We are a distracted society. Our phones have become a crutch in our lives. We are constantly on them, scrolling social media, posting selfies, checking the weather, checking our e-mail. It’s a mindless game we play with ourselves. When we have down time, we seek to fill it with our phones.
Our desire for immediate gratification
We aren’t content to wait until timing is right. Our sights are set on a better house, and we want it now. Others are driving fancy cars, and we want to drive one now. We see something we want, and we want it now. Being contented in the season is not something that we easily understand. This is microwave mentality at it’s finest.
So, let’s recap. Some of the enemies to focus are our inability to say no, social media, and our desire for immediate gratification. But, what can we do about it?
What can we do about it?
Anything that we choose to let occupy our mind or our time can be a distraction to accomplishing our goals. The only way to change a bad habit is to replace it with a new one. We need to be willing to honestly evaluate what is taking up our mind and time and decide if we need fill those habits with different ones.
Lead with “no”
If someone asks you to do something, it’s okay to say no. You may feel like you’re letting them down, but here’s the thing. When you say no, and then re-evaluate and decide you actually have time to do that thing, you can change your no to yes. It’s harder to change from yes to no. If an opportunity arises, consider no first, or at least take time to think about it. Sometimes when we say yes to something good, we’re saying no to God’s best in our lives. We may be saying yes in the immediate and forgetting about the long-term vision. Remember, when you say “yes” to one thing, you’re saying “no” to another.
Do something every day to bring you closer to your goal
If you commit to even one thing a day, it will create a continued focus in your life for the specific goal you are working toward. Being intentional in the tasks we focus on is what will draw us closer to our goals. Think baby steps. These small tasks each day are stepping stones to lead you to your ultimate goal.
Set limits for yourself on technology
Don’t fall into the trap of social media. It’s fun, it’s a way to connect, I get it. But much of it is also fake and a comparison trap. Don’t succumb to comparing your worst to someone else’s best on social media. Plan out specific times to be on there, or limit your time to an hour a day. Whatever it is that will work for you.
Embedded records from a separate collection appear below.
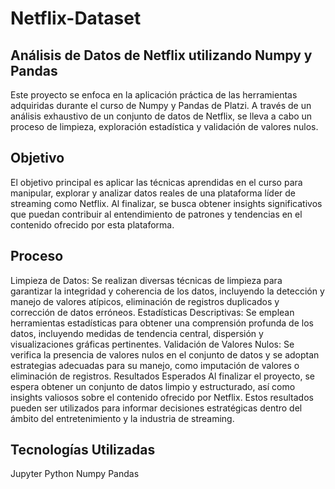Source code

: # Netflix-Dataset
## Análisis de Datos de Netflix utilizando Numpy y Pandas
Este proyecto se enfoca en la aplicación práctica de las herramientas adquiridas durante el curso de Numpy y Pandas de Platzi. A través de un análisis exhaustivo de un conjunto de datos de Netflix, se lleva a cabo un proceso de limpieza, exploración estadística y validación de valores nulos.

## Objetivo
El objetivo principal es aplicar las técnicas aprendidas en el curso para manipular, explorar y analizar datos reales de una plataforma líder de streaming como Netflix. Al finalizar, se busca obtener insights significativos que puedan contribuir al entendimiento de patrones y tendencias en el contenido ofrecido por esta plataforma.

## Proceso
Limpieza de Datos: Se realizan diversas técnicas de limpieza para garantizar la integridad y coherencia de los datos, incluyendo la detección y manejo de valores atípicos, eliminación de registros duplicados y corrección de datos erróneos.
Estadísticas Descriptivas: Se emplean herramientas estadísticas para obtener una comprensión profunda de los datos, incluyendo medidas de tendencia central, dispersión y visualizaciones gráficas pertinentes.
Validación de Valores Nulos: Se verifica la presencia de valores nulos en el conjunto de datos y se adoptan estrategias adecuadas para su manejo, como imputación de valores o eliminación de registros.
Resultados Esperados
Al finalizar el proyecto, se espera obtener un conjunto de datos limpio y estructurado, así como insights valiosos sobre el contenido ofrecido por Netflix. Estos resultados pueden ser utilizados para informar decisiones estratégicas dentro del ámbito del entretenimiento y la industria de streaming.

## Tecnologías Utilizadas
Jupyter
Python
Numpy
Pandas
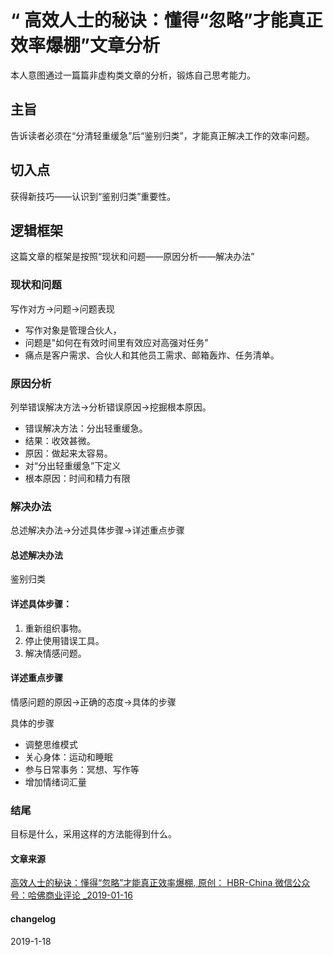 
# “ 高效人士的秘诀：懂得“忽略”才能真正效率爆棚”文章分析


本人意图通过一篇篇非虚构类文章的分析，锻炼自己思考能力。

##  主旨
告诉读者必须在“分清轻重缓急”后“鉴别归类”，才能真正解决工作的效率问题。

## 切入点
获得新技巧——认识到“鉴别归类”重要性。

## 逻辑框架

这篇文章的框架是按照“现状和问题——原因分析——解决办法”

### 现状和问题
写作对方→问题→问题表现

* 写作对象是管理合伙人，
* 问题是"如何在有效时间里有效应对高强对任务"
* 痛点是客户需求、合伙人和其他员工需求、邮箱轰炸、任务清单。
 
### 原因分析
列举错误解决方法→分析错误原因→挖掘根本原因。

* 错误解决方法：分出轻重缓急。
* 结果：收效甚微。
* 原因：做起来太容易。
* 对“分出轻重缓急”下定义
* 根本原因：时间和精力有限

### 解决办法

总述解决办法→分述具体步骤→详述重点步骤

#### 总述解决办法
鉴别归类

#### 详述具体步骤：
1.  重新组织事物。
2. 停止使用错误工具。
3. 解决情感问题。

#### 详述重点步骤

情感问题的原因→正确的态度→具体的步骤

具体的步骤
* 调整思维模式
* 关心身体：运动和睡眠
* 参与日常事务：冥想、写作等
* 增加情绪词汇量

### 结尾

目标是什么，采用这样的方法能得到什么。

####  文章来源
[高效人士的秘诀：懂得“忽略”才能真正效率爆棚, 原创： HBR-China 微信公众号：哈佛商业评论  _2019-01-16](https://mp.weixin.qq.com/s/sHV6bqmgNtG8CzC2Z7nVNA)

#### changelog
2019-1-18 
<!--stackedit_data:
eyJoaXN0b3J5IjpbLTE2ODc3NTA3NjBdfQ==
-->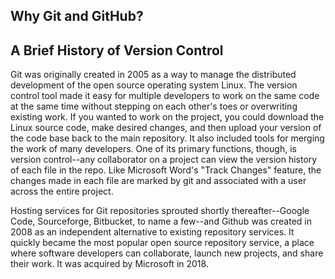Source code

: ## Why Git and GitHub?

## A Brief History of Version Control

Git was originally created in 2005 as a way to manage the distributed development of the open source operating system Linux. The version control tool made it easy for multiple developers to work on the same code at the same time without stepping on each other's toes or overwriting existing work. If you wanted to work on the project, you could download the Linux source code, make desired changes, and then upload your version of the code base back to the main repository. It also included tools for merging the work of many developers. One of its primary functions, though, is version control--any collaborator on a project can view the version history of each file in the repo. Like Microsoft Word's "Track Changes" feature, the changes made in each file are marked by git and associated with a user across the entire project.

Hosting services for Git repositories sprouted shortly thereafter--Google Code, Sourceforge, Bitbucket, to name a few--and Github was created in 2008 as an independent alternative to existing repository services. It quickly became the most popular open source repository service, a place where software developers can collaborate, launch new projects, and share their work. It was acquired by Microsoft in 2018.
You can track how much time you’re spending in your phone settings, and you can also use apps to monitor your time or set limits. It may sound like something we would do for our children, but if we can’t get a grasp on it ourselves, we need to retrain our own self-control.
Have long-term vision
When we’re looking in the short term, all we see is where we are and what we want right now. However, if we choose to look to the long-term, we now see where we are AND where we want to go. When we know waiting will be best for our long-term vision, it will help us in our decision making and help us not to seek immediate gratification. We have to be willing to swap our microwave mentality for long-term thinking.
Distractions are the enemy to our dreams. In our training or on race day, distractions will slow us down. When I’m running, there are a plethora of things that can take me off course: the spectators, sounds, obstacles, wonderful sites, even my own thoughts. I don’t know how many times I seem to go down rabbit trails in my own mind and forget what I’m actually supposed to be doing! When I’m running a race, I need to focus on just that, running MY race.
Lack of direction, not lack of time, is the problem. We all have twenty-four hour days. — Zig Ziglar
It’s crucial to hone in on one task at a time. Having too many goals or places to work will slow you down. You can do multiple things at a time, but you won’t be able to do them well. Focus on the most important thing you need to be doing at that given moment.
As actor Jackie Chan says, “Yo focus need mo focus!”
Distractions can turn out to be detours and take us off course if we let them. Choose to be mentally tough and tune out those distractions. There is power in focus. Stay on course and don’t deviate to the left or the right no matter how pleasing the distraction may appear.
Remember, you are a winner. Just run YOUR race!